Arte gave a heavy sigh. "I was so repulsed by what Senator Buckley did. Well, I still am, and I'm still sure that his political career was a factor. But then when I saw how Senator Buckley reacted to Dimas lying dead, I knew that at least some part of him had truly loved his son. Maybe he'd even managed to convince himself that politics weren't part of it at all and that he really did just want to see if Liebeg could help Dimas."

"Maybe," Jim agreed.

"Aaron acted like he wasn't even going to tell him about Caleb being attacked but still being alive," Arte went on.

"Dr. Liebeg was afraid of a complete mental breakdown," Jim said. "Or that the Senator's heart wouldn't be able to take another shock. And maybe he was right."

"Two sons dead, one of them killed by the other, and a third nearly dead for the same reason." Arte shook his head. "It's all so _wrong,_ Jim. None of it should have happened."

"Of course not, Arte."

Arte glowered out the window. "I wonder if they'll possibly try to cover this up, since Dimas already has that conveniently-placed grave in the cemetery."

"No, Mr. Gordon."

Arte looked up with a start. A weary and sad Aaron had just appeared at the top of the stairs. He gripped the banister as he started down. Jim stepped aside to allow him passage.

"There isn't any way this can be covered up. Oh, I suppose I could say that the ape killed Caleb and our father entered a state of shock over two of his sons being killed within a twenty-four hour period. But if he recovers, I doubt he will stand for any further covering up. And whether he does or not, you and Mr. West will be making your reports. So unless I want to rid the world of both of you, there isn't any way around it any longer." Aaron reached the bottom of the stairs. "And I don't want to destroy you, particularly. I never wanted either of you to be hurt. In any case, too much blood has been spilled already."

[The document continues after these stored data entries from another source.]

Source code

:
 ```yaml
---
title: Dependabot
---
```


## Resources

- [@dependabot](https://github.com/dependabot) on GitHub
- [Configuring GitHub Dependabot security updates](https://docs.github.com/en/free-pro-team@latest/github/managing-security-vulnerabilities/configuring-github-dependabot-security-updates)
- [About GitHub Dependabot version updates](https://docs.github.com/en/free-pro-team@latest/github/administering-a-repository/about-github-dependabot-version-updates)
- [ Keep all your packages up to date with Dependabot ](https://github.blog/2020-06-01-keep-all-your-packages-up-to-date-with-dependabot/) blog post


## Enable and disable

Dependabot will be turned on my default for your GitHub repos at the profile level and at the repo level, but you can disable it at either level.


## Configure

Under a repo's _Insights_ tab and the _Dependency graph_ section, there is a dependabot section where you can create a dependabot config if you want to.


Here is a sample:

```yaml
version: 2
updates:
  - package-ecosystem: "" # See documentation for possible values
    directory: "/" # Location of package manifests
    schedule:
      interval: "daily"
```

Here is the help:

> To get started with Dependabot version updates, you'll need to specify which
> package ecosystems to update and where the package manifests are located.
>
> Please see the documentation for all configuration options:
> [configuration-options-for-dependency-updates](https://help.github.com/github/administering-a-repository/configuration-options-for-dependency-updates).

Arte looked down. "You're right there. Is Caleb dead then?"

"Close to it. And our father hasn't even begun to come out of his shock."

"You're still covering up that Caleb is alive," Jim noted.

Aaron glowered at him. "What would you have me do, West? Tell our father that Caleb is alive but will soon be dead?"

"I don't know what the right thing would be," Jim admitted. "But if he could handle the news, maybe he would want to say goodbye, like he couldn't with Benjamin and Dimas."

Aaron stiffened and turned away. "Don't you think I've thought of that?" He spun around again. "Note the keyword in your sentence, Mr. West. _If_. And what if he can't handle the news? What if he can't take one more blow?" His voice lowered. "Then I would be directly responsible for his death."

Arte frowned, deeply. ". . . You're afraid, aren't you, Aaron. All this time, all these years, you've been trying to keep the secret, to keep your family together. And then suddenly it all unraveled when Dimas learned the truth and came after all of you."

Aaron walked past him to the window, sadly staring out at the night. "None of us liked what Father had done, when we learned of it. Make no mistake about that; we were horrified. But until Dimas discovered his birthright, he was alright where he was. And we didn't want to see Father's career go up in smoke if the truth came out. We made an agreement, a pact, to keep the Buckley family secret at all costs."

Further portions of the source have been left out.